Michael has gone onstage—thankfully he is doing a piano piece. You never know with Michael, he could have decided to recite a poem or perform a Gregorian chant or do any number of things that would make him a total mockery magnet. Not that he would care, but I would.

He is playing something obscure, very dramatic, with odd pauses. Rachmaninoff? Hats off, and I’m sure it’s perfect. Who’d know? Half the audience is using it as a chat interlude. Not that he notices. But I do. Lou is sitting next to Van Uoc, and giving Michael’s performance complete attention and trying to ignore people who are telling her that she’s a good singer.

Like she hadn’t noticed already. But they’re being all make-an-effort nice—which has not happened so far this term, as far as I’ve seen. She has gone from quiet, invisible new geek girl to indie-singer geek girl, a handle everyone understands. To this point, with rare exceptions, she has maintained her distance, not given any sign that she wants to be friends with anyone, apart from Michael, and maybe me, to a lesser extent, more by friend association. And she manages to show solidarity to anyone Holly is mean to. Mmm, maybe that’s why she’s nice to me, not the Michael-friend link? Maybe I need to explain that Holly’s mean is not really meant to be mean—it’s just Holly. And you get used to it. I try to imagine encountering the Holly treatment now, for the first time. I have to admit, it’s not something anyone new might want to get used to.

Lou seems to have in common with Michael that thing of not caring at all about other people’s approval.

It’s a cold night again, and they’re too tight to have any heating on in the assembly hall. Ben and Holly are talking. I shush them and get the looks.

Ben whispers to me, “Have you still got my scarf?”

His scarf? I had it at the Beeso party but haven’t seen it since. “Sorry, you can have mine.”

“No, don’t worry.”

I remember waking up hot, still wearing it that morning, and taking it off. But since then…?

“Oops, I’ve got it,” says Holly.

I must look blank.

“You left it at Snow Gum Flat, Sib. I packed it and brought it back.”

“Thanks, Hol,” says Ben.

When Ben kisses me—risky (lights will be turned up, sirens will blare, nets will drop from the ceiling, we’ll both be suspended, plus I’m trying to listen to Michael)—I pull away and he says, “Jeez, relax. The whole world is not always watching you, Sib.”

“That’s not what I think. It’s as much for you as for me.”

“Well, how about I decide what I want to do?”

Only a few days since our freaking monthiversary, and here we are bickering.

Holly leans in. “Guys, come on, no trouble in paradise, please. You two are my camp parents.” She pulls a pathetic face and crosses her eyes.

Ben smiles. So do I. For someone who makes a lot of trouble, Holly also knows how to smooth things over and put people in a good mood—when it suits her. She’s had years of practice, living with the moody, hungry, dissatisfied Gorgon.

*     *     *

The last act is Hugo and Vincent, who are wearing suits and ties, doing a recitation of the lyrics of “Changes” by David Bowie in urgent newsreader voices, in robotic unison. They do it straight, both quite serious drama students, and it’s surprisingly good.

A couple of houses are going through a complete David Bowie craze at the moment. They have “discovered” him. They find his genderflex look to be cool.
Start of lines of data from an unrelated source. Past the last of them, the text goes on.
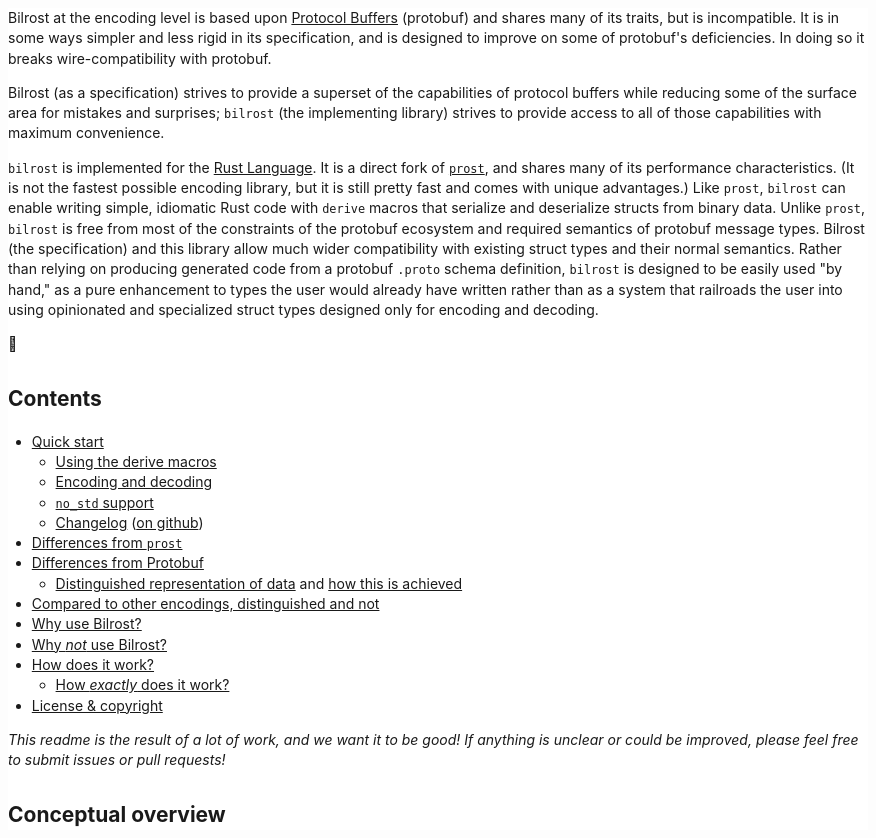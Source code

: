 Bilrost at the encoding level is based upon [Protocol Buffers][pb] (protobuf)
and shares many of its traits, but is incompatible. It is in some ways simpler
and less rigid in its specification, and is designed to improve on some of
protobuf's deficiencies. In doing so it breaks wire-compatibility with protobuf.

Bilrost (as a specification) strives to provide a superset of the capabilities
of protocol buffers while reducing some of the surface area for mistakes and
surprises; `bilrost` (the implementing library) strives to provide access to
all of those capabilities with maximum convenience.

`bilrost` is implemented for the [Rust Language][rs]. It is a direct fork of
[`prost`][p], and shares many of its performance characteristics. (It is not the
fastest possible encoding library, but it is still pretty fast and comes with
unique advantages.) Like `prost`, `bilrost` can enable writing simple, idiomatic
Rust code with `derive` macros that serialize and deserialize structs from
binary data. Unlike `prost`, `bilrost` is free from most of the constraints of
the protobuf ecosystem and required semantics of protobuf message types.
Bilrost (the specification) and this library allow much wider compatibility with
existing struct types and their normal semantics. Rather than relying on
producing generated code from a protobuf `.proto` schema definition, `bilrost`
is designed to be easily used "by hand," as a pure enhancement to types the user
would already have written rather than as a system that railroads the user into
using opinionated and specialized struct types designed only for encoding and
decoding.

🌈

[pb]: https://developers.google.com/protocol-buffers/

[rs]: https://www.rust-lang.org/

[p]: https://github.com/tokio-rs/prost

## Contents

- [Quick start](#getting-started)
    - [Using the derive macros](#deriving-message)
    - [Encoding and decoding](#encoding-and-decoding-messages)
    - [`no_std` support](#no_std-support)
    - [Changelog](./CHANGELOG.md) ([on github][ghchangelog])
- [Differences from `prost`](#bilrost-vs-prost)
- [Differences from Protobuf](#differences-from-protobuf)
    - [Distinguished representation of data](#distinguished-decoding) and [how
      this is achieved](#distinguished-representation-on-the-wire-in-bilrost)
- [Compared to other encodings, distinguished and not](
  #comparisons-to-other-encodings)
- [Why use Bilrost?](#strengths-aims-and-advantages)
- [Why *not* use Bilrost?](#what-bilrost-and-the-library-wont-do)
- [How does it work?](#conceptual-overview)
    - [How *exactly* does it work?](#encoding-specification)
- [License & copyright](#license)

[ghchangelog]: https://github.com/mumbleskates/bilrost/blob/bilrost/CHANGELOG.md

*This readme is the result of a lot of work, and we want it to be good! If
anything is unclear or could be improved, please feel free to submit issues or
pull requests!*

## Conceptual overview


[^derive-codegen]: The `bilrost` Rust library implements encoding and decoding
[^extensions]: Bilrost's design, like [protobuf][pb]'s, is oriented towards
[^lol]: Also a non-goal, not listed here: a small readme :)
[^octet-aligned]: Bilrost is octet-aligned and does not try to save bytes by
[^memcpy-fast]: Many of the decisions made in Bilrost in order to achieve stable
[leb128]: https://en.wikipedia.org/wiki/LEB128
[vectorleb128]: https://arxiv.org/pdf/1503.07387.pdf
[equiv]: https://en.wikipedia.org/wiki/Equivalence_relation
[eq]: https://doc.rust-lang.org/std/cmp/trait.Eq.html
[^noncanon]: "Non-canonical" value encodings in Bilrost principally include
[ieee754]: https://en.wikipedia.org/wiki/IEEE_754
[protonegzero]: https://github.com/protocolbuffers/protobuf/issues/7062
[ord]: https://doc.rust-lang.org/std/cmp/trait.Ord.html
[ordered_float]: https://docs.rs/ordered-float/latest/ordered_float/
[decorum]: https://docs.rs/decorum/latest/decorum/
[^tagranges]: The way the full list of tags is specified within the `oneof`
[resref]: https://doc.rust-lang.org/std/result/enum.Result.html#method.as_ref
[buf]: https://docs.rs/bytes/latest/bytes/buf/trait.Buf.html
[bufmut]: https://docs.rs/bytes/latest/bytes/buf/trait.BufMut.html
[slice]: https://doc.rust-lang.org/std/primitive.slice.html
[traitobj]: https://doc.rust-lang.org/reference/types/trait-object.html
[protobuf-rs-comparison]: https://github.com/stepancheg/rust-protobuf/tree/16c9dc509267a6673f29563f9a01cc3026cc2144/protobuf-examples/vs-prost
[^enum]: `Enumeration` types can be directly included if they have a value that
[^boxmsg]: `Message` types inside [`Box`][box] still impl `Message`, with a
[^arrays]: Fixed-size array types (`[T; N]`) act similarly to collections that
[^bzcopy]: When decoding from a `bytes::Bytes` object, both `bytes::Bytes` and
[^plainbytearr]: Plain byte arrays, as we might expect, only accept one exact
[^blob]: `bilrost::Blob` is a transparent wrapper for `Vec<u8>` in that is a
[array]: https://doc.rust-lang.org/std/primitive.array.html
[arrayvec]: https://docs.rs/arrayvec/latest/arrayvec/struct.ArrayVec.html
[box]: https://doc.rust-lang.org/std/boxed/struct.Box.html
[bstr]: https://docs.rs/bytestring/latest/bytestring/struct.ByteString.html
[btmap]: https://doc.rust-lang.org/std/collections/btree_map/struct.BTreeMap.html
[btset]: https://doc.rust-lang.org/std/collections/struct.BTreeSet.html
[bytes]: https://docs.rs/bytes/latest/bytes/struct.Bytes.html
[cow]: https://doc.rust-lang.org/std/borrow/enum.Cow.html
[hashmap]: https://doc.rust-lang.org/std/collections/struct.HashMap.html
[hashset]: https://doc.rust-lang.org/std/collections/struct.HashSet.html
[hbmap]: https://docs.rs/hashbrown/latest/hashbrown/struct.HashMap.html
[hbset]: https://docs.rs/hashbrown/latest/hashbrown/struct.HashSet.html
[opt]: https://doc.rust-lang.org/std/option/enum.Option.html
[prim]: https://doc.rust-lang.org/std/index.html#primitives
[smallvec]: https://docs.rs/smallvec/latest/smallvec/struct.SmallVec.html
[str]: https://doc.rust-lang.org/std/string/struct.String.html
[thinvec]: https://docs.rs/thin-vec/latest/thin_vec/struct.ThinVec.html
[tinyvec]: https://docs.rs/tinyvec/latest/tinyvec/enum.TinyVec.html
[tinyarrayvec]: https://docs.rs/tinyvec/latest/tinyvec/struct.ArrayVec.html
[tuple]: https://doc.rust-lang.org/std/primitive.tuple.html
[vec]: https://doc.rust-lang.org/std/vec/struct.Vec.html
[^bounded]: Some containers, notably `ArrayVec` flavors, have a built-in maximum
[^hashnoncanon]: Hash-table-based maps and sets are implemented, but are not
[^floatbits]: The main area of potential incompatibility is with the
[floatbits]: https://doc.rust-lang.org/std/primitive.f64.html#method.from_bits
[gitvarint]: https://git.kernel.org/pub/scm/git/git.git/tree/varint.c?h=v2.43.2
[protobufvarint]: https://protobuf.dev/programming-guides/encoding/#varints
[sqlitevarint]: https://www.sqlite.org/fileformat2.html#varint
[bn]: https://en.wikipedia.org/wiki/Bijective_numeration
[rfc2119]: https://www.ietf.org/rfc/rfc2119.txt
[zigzag]: https://en.wikipedia.org/wiki/Variable-length_quantity#Zigzag_encoding
[twos]: https://en.wikipedia.org/wiki/Two%27s_complement
[uninormal]: https://en.wikipedia.org/wiki/Unicode_equivalence#Normal_forms
[lex]: https://en.wikipedia.org/wiki/Lexicographic_order
[^u8bytes]: Bytes are considered to be unsigned. The least-valued byte is the
[dsl]: https://en.wikipedia.org/wiki/Domain-specific_language
[formats]: https://en.wikipedia.org/wiki/Comparison_of_data-serialization_formats
[bench]: https://github.com/djkoloski/rust_serialization_benchmark
[asn1]: https://www.itu.int/rec/T-REC-X.690/
[bincode]: https://docs.rs/bincode/latest/bincode/
[bson]: https://bsonspec.org/
[capnp]: https://capnproto.org/
[cbor]: https://cbor.io/
[cborcanon]: https://datatracker.ietf.org/doc/html/rfc8949#det-enc
[flatb]: https://flatbuffers.dev/
[json]: https://www.json.org/json-en.html
[jsoncanon]: https://datatracker.ietf.org/doc/html/rfc8785
[msgpack]: https://msgpack.org/index.html
[rkyv]: https://rkyv.org/
[xml]: https://www.w3.org/TR/xml/
[xmlcanon]: https://www.w3.org/TR/xml-c14n11/#XMLCanonicalization
[hy]: https://www.hyrumslaw.com/
[se]: https://serde.rs/
[ghlicense]: https://github.com/mumbleskates/bilrost/blob/bilrost/LICENSE
[ghnotice]: https://github.com/mumbleskates/bilrost/blob/bilrost/NOTICE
They love his voice. They love his characters. They love his mismatched eyes. They love his art. They love the movie his kid made,
Moon
. They are madly out-retro-ing one another and also digging into the Smiths, the Ramones, the Go-Betweens. It’s such a relief from the metal and the crap rap.

Holly hasn’t exactly said it, but it’s pretty obvious she and Vincent have something going on, so I expect her to be basking right now, but she looks a bit closed off.
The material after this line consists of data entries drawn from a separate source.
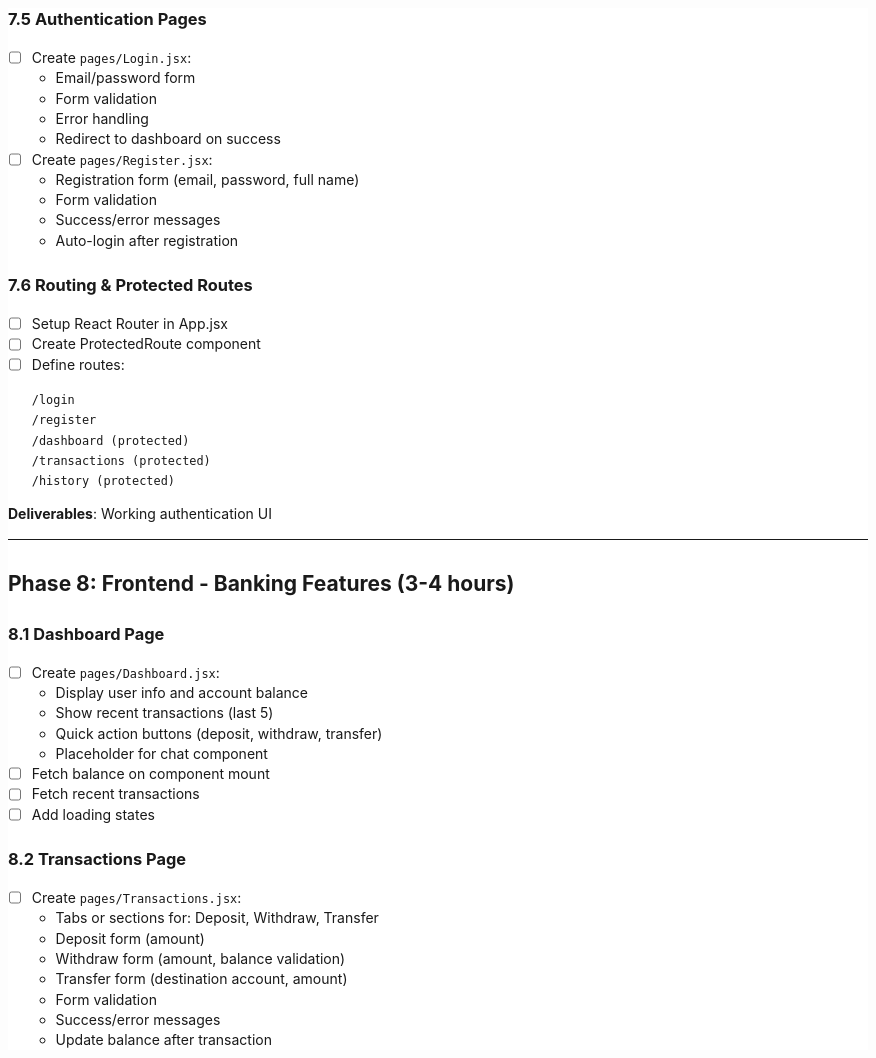 ### 7.5 Authentication Pages
- [ ] Create `pages/Login.jsx`:
  - Email/password form
  - Form validation
  - Error handling
  - Redirect to dashboard on success
- [ ] Create `pages/Register.jsx`:
  - Registration form (email, password, full name)
  - Form validation
  - Success/error messages
  - Auto-login after registration

### 7.6 Routing & Protected Routes
- [ ] Setup React Router in App.jsx
- [ ] Create ProtectedRoute component
- [ ] Define routes:
  ```
  /login
  /register
  /dashboard (protected)
  /transactions (protected)
  /history (protected)
  ```

**Deliverables**: Working authentication UI

---

## Phase 8: Frontend - Banking Features (3-4 hours)

### 8.1 Dashboard Page
- [ ] Create `pages/Dashboard.jsx`:
  - Display user info and account balance
  - Show recent transactions (last 5)
  - Quick action buttons (deposit, withdraw, transfer)
  - Placeholder for chat component
- [ ] Fetch balance on component mount
- [ ] Fetch recent transactions
- [ ] Add loading states

### 8.2 Transactions Page
- [ ] Create `pages/Transactions.jsx`:
  - Tabs or sections for: Deposit, Withdraw, Transfer
  - Deposit form (amount)
  - Withdraw form (amount, balance validation)
  - Transfer form (destination account, amount)
  - Form validation
  - Success/error messages
  - Update balance after transaction
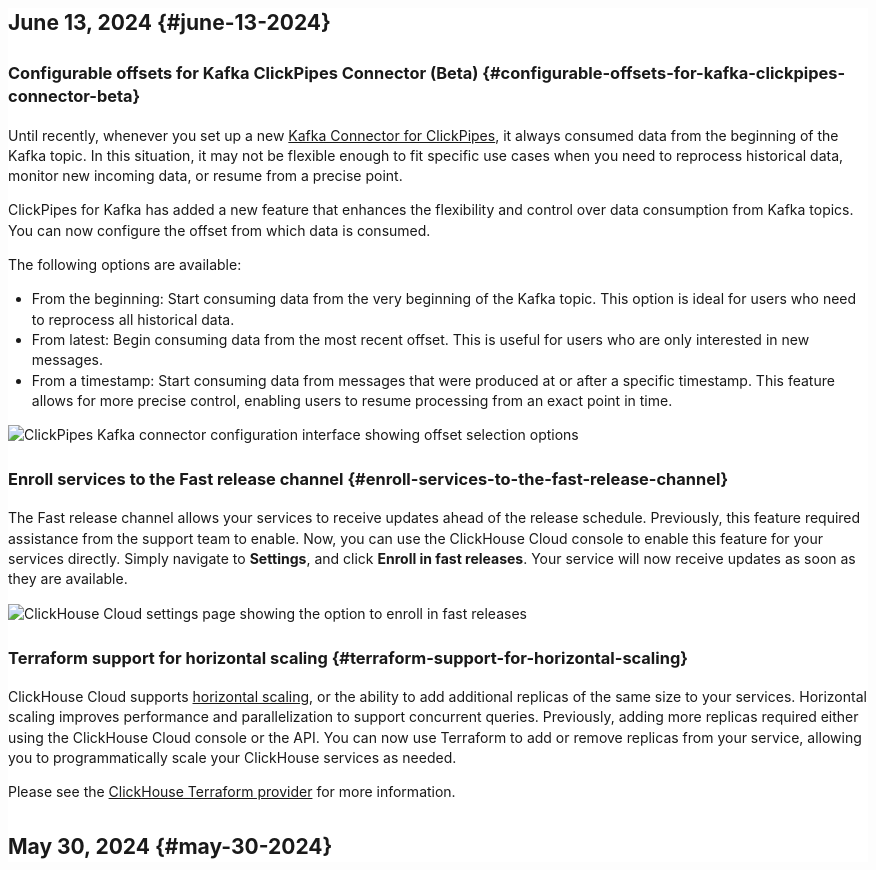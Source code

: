 ## June 13, 2024 {#june-13-2024}

### Configurable offsets for Kafka ClickPipes Connector (Beta) {#configurable-offsets-for-kafka-clickpipes-connector-beta}

Until recently, whenever you set up a new [Kafka Connector for ClickPipes](/integrations/clickpipes/kafka), it always consumed data from the beginning of the Kafka topic. In this situation, it may not be flexible enough to fit specific use cases when you need to reprocess historical data, monitor new incoming data, or resume from a precise point.

ClickPipes for Kafka has added a new feature that enhances the flexibility and control over data consumption from Kafka topics. You can now configure the offset from which data is consumed.

The following options are available:
- From the beginning: Start consuming data from the very beginning of the Kafka topic. This option is ideal for users who need to reprocess all historical data.
- From latest: Begin consuming data from the most recent offset. This is useful for users who are only interested in new messages.
- From a timestamp: Start consuming data from messages that were produced at or after a specific timestamp. This feature allows for more precise control, enabling users to resume processing from an exact point in time.

<Image img={kafka_config} size="lg" alt="ClickPipes Kafka connector configuration interface showing offset selection options" border />

### Enroll services to the Fast release channel {#enroll-services-to-the-fast-release-channel}

The Fast release channel allows your services to receive updates ahead of the release schedule. Previously, this feature required assistance from the support team to enable. Now, you can use the ClickHouse Cloud console to enable this feature for your services directly. Simply navigate to **Settings**, and click **Enroll in fast releases**. Your service will now receive updates as soon as they are available.

<Image img={fast_releases} size="lg" alt="ClickHouse Cloud settings page showing the option to enroll in fast releases" border />

### Terraform support for horizontal scaling {#terraform-support-for-horizontal-scaling}

ClickHouse Cloud supports [horizontal scaling](/manage/scaling#how-scaling-works-in-clickhouse-cloud), or the ability to add additional replicas of the same size to your services. Horizontal scaling improves performance and parallelization to support concurrent queries. Previously, adding more replicas required either using the ClickHouse Cloud console or the API. You can now use Terraform to add or remove replicas from your service, allowing you to programmatically scale your ClickHouse services as needed.

Please see the [ClickHouse Terraform provider](https://registry.terraform.io/providers/ClickHouse/clickhouse/latest/docs) for more information.

## May 30, 2024 {#may-30-2024}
“He’s an idiot,” says Ben.

Holly shrugs. “He’s got to work out what he wants.”

I give Ben a
what?
look. He whispers, “Later.”

Turns out Vincent has a girlfriend in Melbourne he hasn’t exactly decided if he’s going to break up with yet, and Holly is understandably cut up about it.

I thought we were back on okay terms, but I must still be getting the partial cold shoulder.